Read through the lines below for the string "conductores" and copy each one that has it.

--- START ---

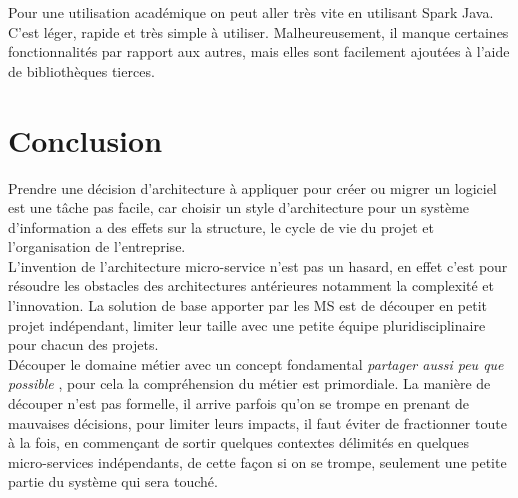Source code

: \documentclass[12pt, a4paper, openany]{report}
\begin{document}
   Pour une utilisation académique on peut aller très vite en utilisant Spark Java. C'est léger, rapide et très simple à utiliser. Malheureusement, il manque certaines fonctionnalités par rapport aux autres, mais elles sont facilement ajoutées à l'aide de bibliothèques tierces.

   
  
\chapter*{Conclusion}
 
 Prendre une décision d'architecture à appliquer pour créer ou migrer un logiciel est une tâche pas facile, car choisir un style d'architecture pour un système d'information a des effets sur la structure, le cycle de vie du projet et l'organisation de l'entreprise.\\

  L'invention de l'architecture micro-service n'est pas un hasard, en effet c'est pour résoudre les obstacles des architectures antérieures notamment la complexité et l'innovation. La solution de base apporter par les MS est de découper en petit projet indépendant, limiter leur taille avec une petite équipe pluridisciplinaire pour chacun des projets.\\
  
  Découper le domaine métier avec un concept fondamental \textit{partager aussi peu que possible} \cite{refbib6}, pour cela la compréhension du métier est primordiale. La manière de découper n'est pas formelle, il arrive parfois qu'on se trompe en prenant de mauvaises décisions, pour limiter leurs impacts, il faut éviter de fractionner toute à la fois, en commençant de sortir quelques contextes délimités en quelques micro-services indépendants, de cette façon si on se trompe, seulement une petite partie du système qui sera touché.\\
  
\end{document}
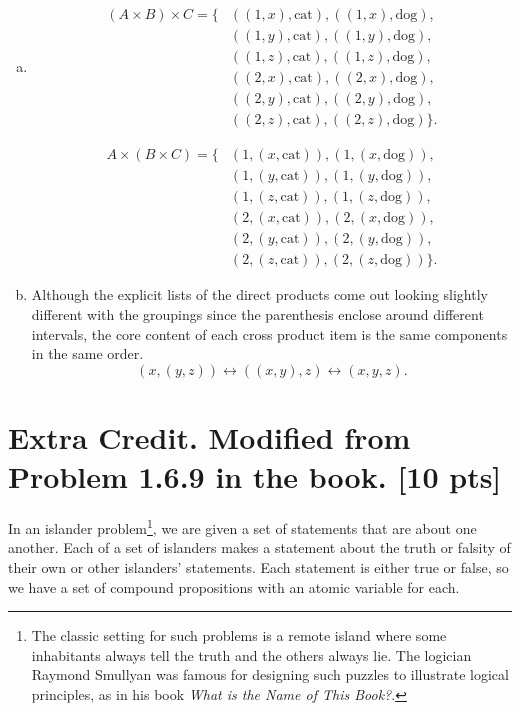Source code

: \documentclass[12pt]{article}
\begin{document}
	\begin{enumerate}[(a)]
		\item
			\[
				\begin{aligned}
					(A \times B) \times C = \{ & ((1,x),\text{cat}), ((1,x),\text{dog}),    \\
					                           & ((1,y),\text{cat}), ((1,y),\text{dog}),    \\
					                           & ((1,z),\text{cat}), ((1,z),\text{dog}),    \\
					                           & ((2,x),\text{cat}), ((2,x),\text{dog}),    \\
					                           & ((2,y),\text{cat}), ((2,y),\text{dog}),    \\
					                           & ((2,z),\text{cat}), ((2,z),\text{dog}) \}.
				\end{aligned}
			\]

			\[
				\begin{aligned}
					A \times (B \times C) = \{ & (1,(x,\text{cat})), (1,(x,\text{dog})),    \\
					                           & (1,(y,\text{cat})), (1,(y,\text{dog})),    \\
					                           & (1,(z,\text{cat})), (1,(z,\text{dog})),    \\
					                           & (2,(x,\text{cat})), (2,(x,\text{dog})),    \\
					                           & (2,(y,\text{cat})), (2,(y,\text{dog})),    \\
					                           & (2,(z,\text{cat})), (2,(z,\text{dog})) \}.
				\end{aligned}
			\]

		\item Although the explicit lists of the direct products come out looking slightly
			different with the groupings since the parenthesis enclose around different
			intervals, the core content of each cross product item is the same
			components in the same order.
			\[
				(x,(y,z)) \leftrightarrow ((x,y),z) \leftrightarrow (x,y,z).
			\]
	\end{enumerate}

	\newpage

	\section*{\textbf{Extra Credit. Modified from Problem 1.6.9 in the book.} [10
	pts]}
	In an islander problem\footnote{The classic setting for such problems is a
	remote island where some inhabitants always tell the truth and the others
	always lie. The logician Raymond Smullyan was famous for designing such puzzles
	to illustrate logical principles, as in his book
	{\em What is the Name of This Book?}.}, we are given a set of statements that are
	about one another. Each of a set of islanders makes a statement about the
	truth or falsity of their own or other islanders’ statements. Each statement is
	either true or false, so we have a set of compound propositions with an atomic
	variable for each.
\end{document}
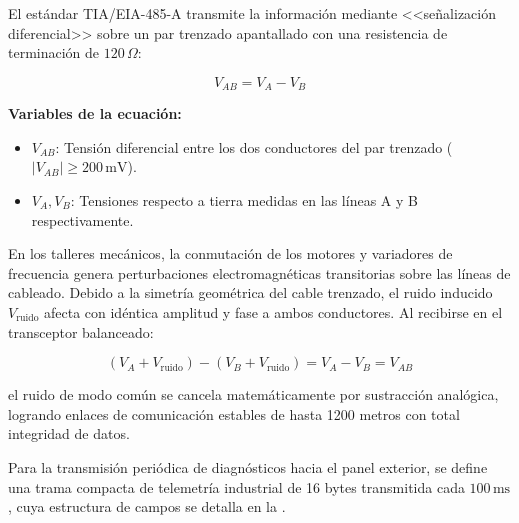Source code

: El estándar TIA/EIA-485-A transmite la información mediante <<señalización diferencial>> sobre un par trenzado apantallado con una resistencia de terminación de $120\,\Omega$:

\begin{equation}
V_{AB} = V_A - V_B
\label{eq:tension_diferencial}
\end{equation}

\noindent\textbf{Variables de la ecuación:}
\begin{itemize}
    \item $V_{AB}$: Tensión diferencial entre los dos conductores del par trenzado ($|V_{AB}| \ge 200\,\text{mV}$).
    \item $V_A, V_B$: Tensiones respecto a tierra medidas en las líneas A y B respectivamente.
\end{itemize}

En los talleres mecánicos, la conmutación de los motores y variadores de frecuencia genera perturbaciones electromagnéticas transitorias sobre las líneas de cableado. Debido a la simetría geométrica del cable trenzado, el ruido inducido $V_{\text{ruido}}$ afecta con idéntica amplitud y fase a ambos conductores. Al recibirse en el transceptor balanceado:

\begin{equation}
(V_A + V_{\text{ruido}}) - (V_B + V_{\text{ruido}}) = V_A - V_B = V_{AB}
\label{eq:cancelacion_ruido}
\end{equation}

el ruido de modo común se cancela matemáticamente por sustracción analógica, logrando enlaces de comunicación estables de hasta 1200 metros con total integridad de datos.

Para la transmisión periódica de diagnósticos hacia el panel exterior, se define una trama compacta de telemetría industrial de 16 bytes transmitida cada $100\,\text{ms}$, cuya estructura de campos se detalla en la .

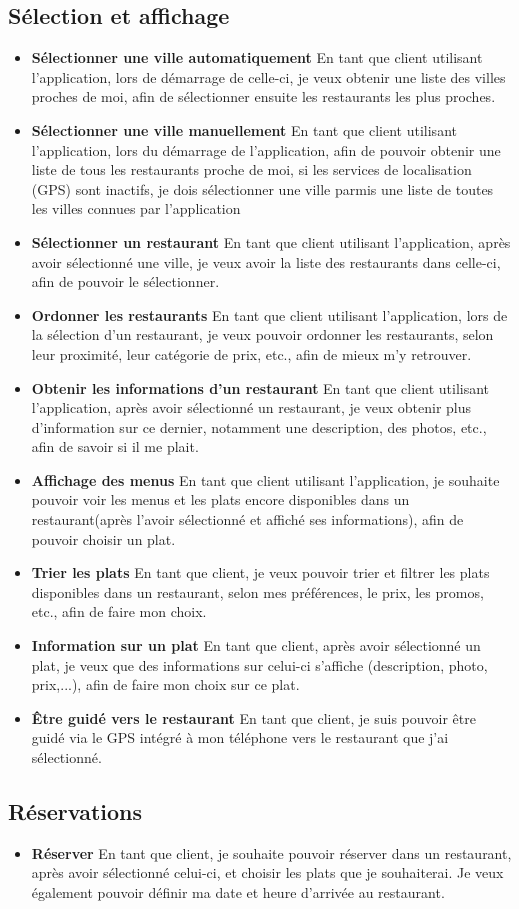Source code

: \documentclass[10pt,a4paper]{article}
\begin{document}
\subsection{Sélection et affichage}
\begin{itemize}
\item \textbf{Sélectionner une ville automatiquement} En tant que client utilisant l'application, lors de démarrage de celle-ci, je veux obtenir une liste des villes proches de moi, afin de sélectionner ensuite les restaurants les plus proches.
\item \textbf{Sélectionner une ville manuellement} En tant que client utilisant l'application, lors du démarrage de l'application, afin de pouvoir obtenir une liste de tous les restaurants proche de moi, si les services de localisation (GPS) sont inactifs, je dois sélectionner une ville parmis une liste de toutes les villes connues par l'application
\item \textbf{Sélectionner un restaurant} En tant que client utilisant l'application, après avoir sélectionné une ville, je veux avoir la liste des restaurants dans celle-ci, afin de pouvoir le sélectionner.
\item \textbf{Ordonner les restaurants} En tant que client utilisant l'application, lors de la sélection d'un restaurant, je veux pouvoir ordonner les restaurants, selon leur proximité, leur catégorie de prix, etc., afin de mieux m'y retrouver.
\item \textbf{Obtenir les informations d'un restaurant} En tant que client utilisant l'application, après avoir sélectionné un restaurant, je veux obtenir plus d'information sur ce dernier, notamment une description, des photos, etc., afin de savoir si il me plait.
\item \textbf{Affichage des menus} En tant que client utilisant l'application, je souhaite pouvoir voir les menus et les plats encore disponibles dans un restaurant(après l'avoir sélectionné et affiché ses informations), afin de pouvoir choisir un plat.
\item \textbf{Trier les plats} En tant que client, je veux pouvoir trier et filtrer les plats disponibles dans un restaurant, selon mes préférences, le prix, les promos, etc., afin de faire mon choix.
\item \textbf{Information sur un plat} En tant que client, après avoir sélectionné un plat, je veux que des informations sur celui-ci s'affiche (description, photo, prix,...), afin de faire mon choix sur ce plat.
\item \textbf{Être guidé vers le restaurant} En tant que client, je suis pouvoir être guidé via le GPS intégré à mon téléphone vers le restaurant que j'ai sélectionné.
\end{itemize}
\subsection{Réservations}
\begin{itemize}
\item \textbf{Réserver} En tant que client, je souhaite pouvoir réserver dans un restaurant, après avoir sélectionné celui-ci, et choisir les plats que je souhaiterai. Je veux également pouvoir définir ma date et heure d'arrivée au restaurant.
\end{itemize}
\end{document}
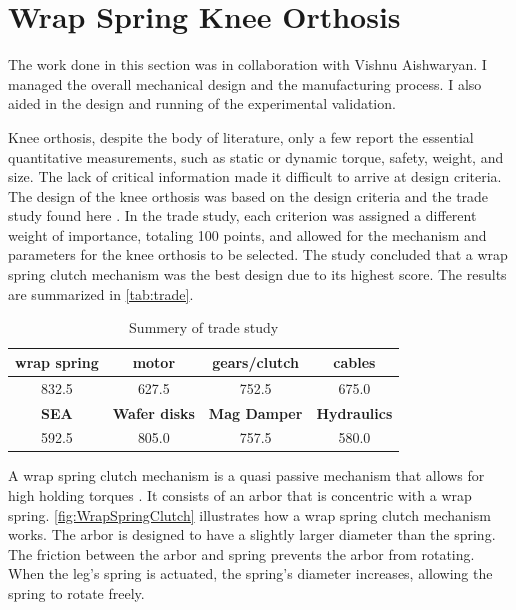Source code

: 
\section{Wrap Spring Knee Orthosis}
\label{sec:knee}

The work done in this section was in collaboration with  Vishnu Aishwaryan. I managed the overall mechanical design and the manufacturing process. I also aided in the design and running of the experimental validation.

Knee orthosis, despite the body of literature, only a few report the essential quantitative measurements, such as static or dynamic torque, safety, weight, and size. The lack of critical information made it difficult to arrive at design criteria. The design of the knee orthosis was based on the design criteria and the trade study found here \cite{subra2020design}. In the trade study, each criterion was assigned a different weight of importance, totaling 100 points, and allowed for the mechanism and parameters for the knee orthosis to be selected. The study concluded that a wrap spring clutch mechanism was the best design due to its highest score. The results are summarized in \autoref{tab:trade}.


\begin{table}[h!]
  \begin{center}
    \begin{tabular}{c|c|c|c} %
      \textbf{wrap spring} & \textbf{motor} & \textbf{gears/clutch} & \textbf{cables} \\
      \hline \hline
      832.5 & 627.5 & 752.5 & 675.0 \\
      \hline
      \textbf{SEA}  & \textbf{Wafer disks}  & \textbf{Mag Damper} & \textbf{Hydraulics} \\
      \hline \hline
      592.5 & 805.0 & 757.5 & 580.0\\
    \end{tabular}
  \end{center}
      \caption[Knee Trade Study]{Summery of trade study}
    \label{tab:trade}
\end{table}


A wrap spring clutch mechanism is a quasi passive mechanism that allows for high holding torques \cite{irby1999optimization} \cite{tung2013design}. It consists of an arbor that is concentric with a wrap spring. \autoref{fig:WrapSpringClutch} illustrates how a wrap spring clutch mechanism works. The arbor is designed to have a slightly larger diameter than the spring. The friction between the arbor and spring prevents the arbor from rotating. When the leg's spring is actuated, the spring's diameter increases, allowing the spring to rotate freely. 

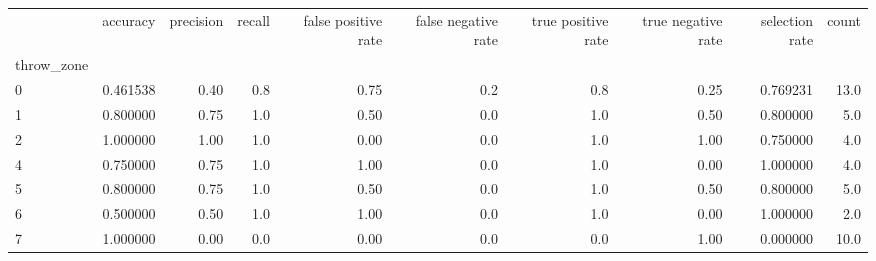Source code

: \begin{tabular}{lrrrrrrrrr}
\toprule
{} &  accuracy &  precision &  recall &  false positive rate &  false negative rate &  true positive rate &  true negative rate &  selection rate &  count \\
throw\_zone &           &            &         &                      &                      &                     &                     &                 &        \\
\midrule
0          &  0.461538 &       0.40 &     0.8 &                 0.75 &                  0.2 &                 0.8 &                0.25 &        0.769231 &   13.0 \\
1          &  0.800000 &       0.75 &     1.0 &                 0.50 &                  0.0 &                 1.0 &                0.50 &        0.800000 &    5.0 \\
2          &  1.000000 &       1.00 &     1.0 &                 0.00 &                  0.0 &                 1.0 &                1.00 &        0.750000 &    4.0 \\
4          &  0.750000 &       0.75 &     1.0 &                 1.00 &                  0.0 &                 1.0 &                0.00 &        1.000000 &    4.0 \\
5          &  0.800000 &       0.75 &     1.0 &                 0.50 &                  0.0 &                 1.0 &                0.50 &        0.800000 &    5.0 \\
6          &  0.500000 &       0.50 &     1.0 &                 1.00 &                  0.0 &                 1.0 &                0.00 &        1.000000 &    2.0 \\
7          &  1.000000 &       0.00 &     0.0 &                 0.00 &                  0.0 &                 0.0 &                1.00 &        0.000000 &   10.0 \\
\bottomrule
\end{tabular}
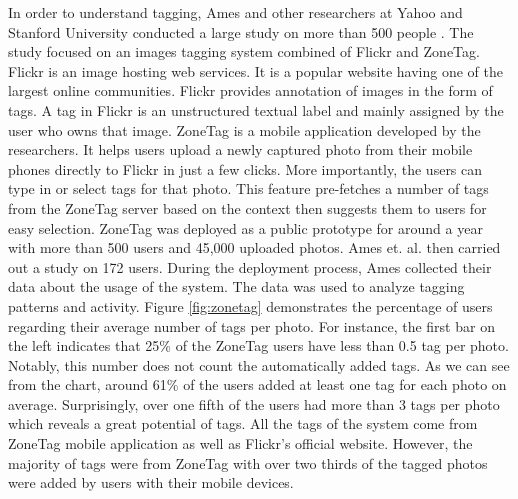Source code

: In order to understand tagging, Ames and other researchers at Yahoo and Stanford University conducted a large study on more than 500 people \cite{ames2007we}. The study focused on an images tagging system combined of Flickr and ZoneTag. Flickr is an image hosting web services. It is a popular website having one of the largest online communities. Flickr provides annotation of images in the form of tags. A tag in Flickr is an unstructured textual label and mainly assigned by the user who owns that image. ZoneTag is a mobile application developed by the researchers. It helps users upload a newly captured photo from their mobile phones directly to Flickr in just a few clicks. More importantly, the users can type in or select tags for that photo. This feature pre-fetches a number of tags from the ZoneTag server based on the context then suggests them to users for easy selection. ZoneTag was deployed as a public prototype for around a year with more than 500 users and 45,000 uploaded photos. Ames et. al. then carried out a study on 172 users. During the deployment process, Ames collected their data about the usage of the system. The data was used to analyze tagging patterns and activity. Figure \ref{fig:zonetag} demonstrates the percentage of users regarding their average number of tags per photo. For instance, the first bar on the left indicates that 25\% of the ZoneTag users have less than 0.5 tag per photo. Notably, this number does not count the automatically added tags. As we can see from the chart, around 61\% of the users added at least one tag for each photo on average. Surprisingly, over one fifth of the users had more than 3 tags per photo which reveals a great potential of tags. All the tags of the system come from ZoneTag mobile application as well as Flickr's official website. However, the majority of tags were from ZoneTag with over two thirds of the tagged photos were added by users with their mobile devices.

--- END ---

* OUTPUT:
    \item $V_{AB}$: Tensión diferencial entre los dos conductores del par trenzado ($|V_{AB}| \ge 200\,\text{mV}$).
En los talleres mecánicos, la conmutación de los motores y variadores de frecuencia genera perturbaciones electromagnéticas transitorias sobre las líneas de cableado. Debido a la simetría geométrica del cable trenzado, el ruido inducido $V_{\text{ruido}}$ afecta con idéntica amplitud y fase a ambos conductores. Al recibirse en el transceptor balanceado:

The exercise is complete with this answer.